Season 1 | Episode 4

Industry’s Fastest Guardrails Now Native to NVIDIA NeMo

‍

In this episode, we discuss the new integration between Fiddler Guardrails with NVIDIA Nemo Guardrails, pairing the industry's fastest guardrails with your secure environment. We explore the setup process, practical implications, and the role of the Fiddler Trust Service in providing guardrails, monitoring and custom metrics. Plus, we highlight the free trial opportunity to experience Fiddler Guardrails firsthand.

Read the article to learn more, or sign up for the Fiddler Guardrails free trial to test the integration for yourself.

About the guest

Transcript

[00:00:00] Welcome back to Safe and Sound AI.

[00:00:04] You know, last time we really dug into the launch of Fiddler Guardrails and honestly, I was blown away by those sub 100 millisecond response times but today we're going even deeper.

[00:00:14] We've got some fascinating sources on how Fiddler Guardrails is now natively integrated with NVIDIA NeMo Guardrails.

[00:00:21] Right. It's like they took an already impressive tool and just plugged it right into one of the leading frameworks for building with LLMs.

[00:00:28] Exactly. And that's got big implications for anyone actually building and deploying these models.

[00:00:34] So our mission today is to really break down what this integration means, particularly for those of you working with NeMo.

[00:00:39] You know, we'll be looking at how it helps you build those safer, more reliable LLM applications, especially when it comes to those persistent challenges, hallucination, toxicity, even jailbreak attempts.

[00:00:51] So, all right, let's jump right in.

[00:00:53] NVIDIA NeMo Guardrails. For those who may not be familiar, can you give us a quick rundown of what it is and what it does?
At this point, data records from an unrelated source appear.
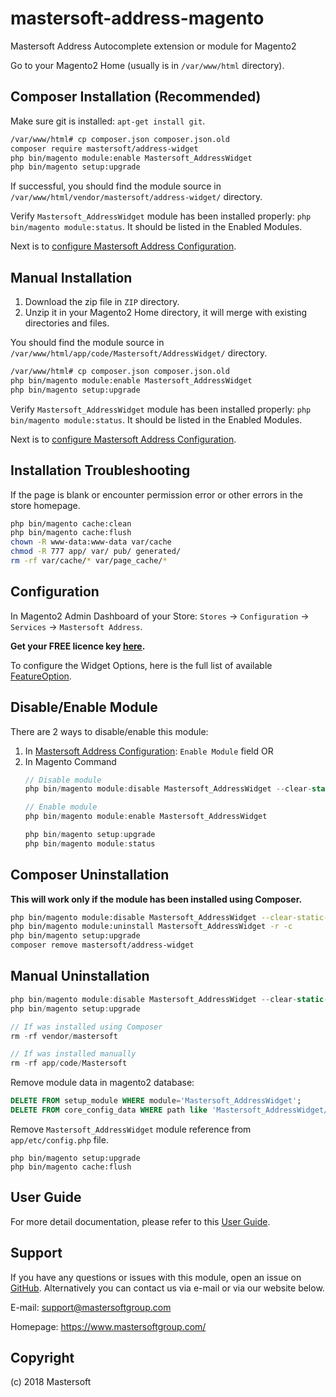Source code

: # mastersoft-address-magento
Mastersoft Address Autocomplete extension or module for Magento2

Go to your Magento2 Home (usually is in `/var/www/html` directory).

## Composer Installation (Recommended)
Make sure git is installed: `apt-get install git`.

```bash
/var/www/html# cp composer.json composer.json.old
composer require mastersoft/address-widget
php bin/magento module:enable Mastersoft_AddressWidget
php bin/magento setup:upgrade
```

If successful, you should find the module source in `/var/www/html/vendor/mastersoft/address-widget/` directory.

Verify `Mastersoft_AddressWidget` module has been installed properly: `php bin/magento module:status`. It should be listed in the  Enabled Modules.

Next is to [configure Mastersoft Address Configuration](#configuration).

## Manual Installation
  1. Download the zip file in `ZIP` directory.
  2. Unzip it in your Magento2 Home directory, it will merge with existing directories and files.

You should find the module source in `/var/www/html/app/code/Mastersoft/AddressWidget/` directory.

```bash
/var/www/html# cp composer.json composer.json.old
php bin/magento module:enable Mastersoft_AddressWidget
php bin/magento setup:upgrade
```

Verify `Mastersoft_AddressWidget` module has been installed properly: `php bin/magento module:status`. It should be listed in the  Enabled Modules.

Next is to [configure Mastersoft Address Configuration](#configuration).

## Installation Troubleshooting

If the page is blank or encounter permission error or other errors in the store homepage.
```bash
php bin/magento cache:clean
php bin/magento cache:flush
chown -R www-data:www-data var/cache
chmod -R 777 app/ var/ pub/ generated/ 
rm -rf var/cache/* var/page_cache/*
```

## Configuration
In Magento2 Admin Dashboard of your Store: `Stores` -> `Configuration` -> `Services` -> `Mastersoft Address`.

**Get your FREE licence key [here](https://hosted.mastersoftgroup.com/console/#/).**

To configure the Widget Options, here is the full list of available [FeatureOption](http://developer.mastersoftgroup.com/harmony/api/object/address.html#FeatureOption).


## Disable/Enable Module
There are 2 ways to disable/enable this module:
1. In [Mastersoft Address Configuration](#configuration): `Enable Module` field OR
2. In Magento Command
   ```javascript
   // Disable module
   php bin/magento module:disable Mastersoft_AddressWidget --clear-static-content
   
   // Enable module
   php bin/magento module:enable Mastersoft_AddressWidget
   
   php bin/magento setup:upgrade
   php bin/magento module:status
   ```

## Composer Uninstallation
**This will work only if the module has been installed using Composer.**

```bash
php bin/magento module:disable Mastersoft_AddressWidget --clear-static-content
php bin/magento module:uninstall Mastersoft_AddressWidget -r -c
php bin/magento setup:upgrade
composer remove mastersoft/address-widget
```


## Manual Uninstallation

```javascript
php bin/magento module:disable Mastersoft_AddressWidget --clear-static-content
php bin/magento setup:upgrade

// If was installed using Composer
rm -rf vendor/mastersoft

// If was installed manually
rm -rf app/code/Mastersoft
```

Remove module data in magento2 database:
```sql
DELETE FROM setup_module WHERE module='Mastersoft_AddressWidget';
DELETE FROM core_config_data WHERE path like 'Mastersoft_AddressWidget/%';
```

Remove `Mastersoft_AddressWidget` module reference from `app/etc/config.php` file.

```
php bin/magento setup:upgrade
php bin/magento cache:flush
```

## User Guide
For more detail documentation, please refer to this [User Guide](user-guide.md).


## Support
If you have any questions or issues with this module, open an issue on [GitHub](https://github.com/MastersoftGroup/mastersoft-address-magento/issues). Alternatively you can contact us via e-mail or via our website below.

E-mail: <support@mastersoftgroup.com>

Homepage: <https://www.mastersoftgroup.com/>


## Copyright
(c) 2018 Mastersoft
[00:00:59] Sure. NeMo Guardrails is, at its core, a scalable platform for managing these AI guardrails. It allows you to implement and manage various guardrails effectively, all in one place. Instead of having different solutions for safety, security, and other constraints, you have a unified framework.
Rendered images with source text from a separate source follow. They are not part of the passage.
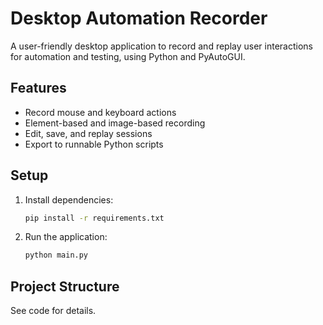 # Desktop Automation Recorder

A user-friendly desktop application to record and replay user interactions for automation and testing, using Python and PyAutoGUI.

## Features
- Record mouse and keyboard actions
- Element-based and image-based recording
- Edit, save, and replay sessions
- Export to runnable Python scripts

## Setup

1. Install dependencies:
   ```bash
   pip install -r requirements.txt
   ```
2. Run the application:
   ```bash
   python main.py
   ```

## Project Structure
See code for details.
[00:01:16] So it's like a central command center for all your LLM safeguards.

[00:01:19] Precisely.

[00:01:20] So I think what's really cool here is, you know, Fiddler Guardrails isn't just sort of like an add-on or something. It's actually a native part of NVIDIA NeMo Guardrails now.
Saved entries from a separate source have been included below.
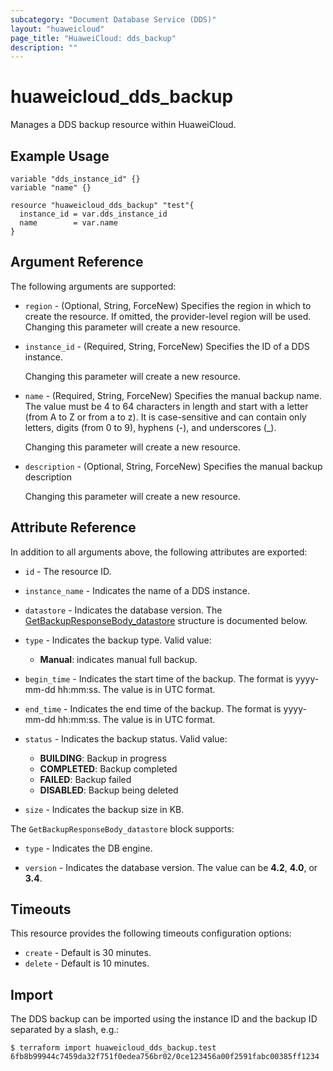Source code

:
 ```yaml
---
subcategory: "Document Database Service (DDS)"
layout: "huaweicloud"
page_title: "HuaweiCloud: dds_backup"
description: ""
---
```


# huaweicloud_dds_backup

Manages a DDS backup resource within HuaweiCloud.

## Example Usage

```hcl
variable "dds_instance_id" {}
variable "name" {}

resource "huaweicloud_dds_backup" "test"{
  instance_id = var.dds_instance_id
  name        = var.name
}
```

## Argument Reference

The following arguments are supported:

* `region` - (Optional, String, ForceNew) Specifies the region in which to create the resource.
  If omitted, the provider-level region will be used. Changing this parameter will create a new resource.

* `instance_id` - (Required, String, ForceNew) Specifies the ID of a DDS instance.

  Changing this parameter will create a new resource.

* `name` - (Required, String, ForceNew) Specifies the manual backup name.
  The value must be 4 to 64 characters in length and start with a letter (from A to Z or from a to z).
  It is case-sensitive and can contain only letters, digits (from 0 to 9), hyphens (-), and underscores (_).

  Changing this parameter will create a new resource.

* `description` - (Optional, String, ForceNew) Specifies the manual backup description

  Changing this parameter will create a new resource.

## Attribute Reference

In addition to all arguments above, the following attributes are exported:

* `id` - The resource ID.

* `instance_name` - Indicates the name of a DDS instance.

* `datastore` - Indicates the database version.
  The [GetBackupResponseBody_datastore](#DdsBackup_GetBackupResponseBody_datastore) structure is documented below.

* `type` - Indicates the backup type. Valid value:
  + **Manual**: indicates manual full backup.

* `begin_time` - Indicates the start time of the backup. The format is yyyy-mm-dd hh:mm:ss. The value is in UTC format.

* `end_time` - Indicates the end time of the backup. The format is yyyy-mm-dd hh:mm:ss. The value is in UTC format.

* `status` - Indicates the backup status. Valid value:
  + **BUILDING**: Backup in progress
  + **COMPLETED**: Backup completed
  + **FAILED**: Backup failed
  + **DISABLED**: Backup being deleted

* `size` - Indicates the backup size in KB.

<a name="DdsBackup_GetBackupResponseBody_datastore"></a>
The `GetBackupResponseBody_datastore` block supports:

* `type` - Indicates the DB engine.

* `version` - Indicates the database version. The value can be **4.2**, **4.0**, or **3.4**.

## Timeouts

This resource provides the following timeouts configuration options:

* `create` - Default is 30 minutes.
* `delete` - Default is 10 minutes.

## Import

The DDS backup can be imported using the instance ID and the backup ID separated by a slash, e.g.:

```
$ terraform import huaweicloud_dds_backup.test 6fb8b99944c7459da32f751f0edea756br02/0ce123456a00f2591fabc00385ff1234
```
[00:01:28] And that built in aspect really. I think that's key, isn't it? Because what that means is that incredibly fast response time that Fiddler Guardrails has.

[00:01:37] Which we talked about, you know, the sub 100 millisecond speed that's now operating like directly within NVIDIA's secure environment.

[00:01:44] So it's not going out to some external server or something.

[00:01:47] Nope. Right within their own infrastructure.

[00:01:49] So what does that mean practically?

[00:01:50] No data leaves your deployment. No external calls.

[00:01:54] Okay, so we've talked about all the high level benefits, but let's get practical for a second.

[00:01:59] I know we've got a lot of engineering folks listening who are probably wondering, okay, this all sounds great, but how hard is it to actually set this thing up? And the sources talk about a pretty seamless implementation of Fiddler Guardrails within NeMo guardrails with minimal setup requirements. What does that actually look like in practice?

[00:02:19] The first thing you do is you obtain what's called a Fiddler platform key.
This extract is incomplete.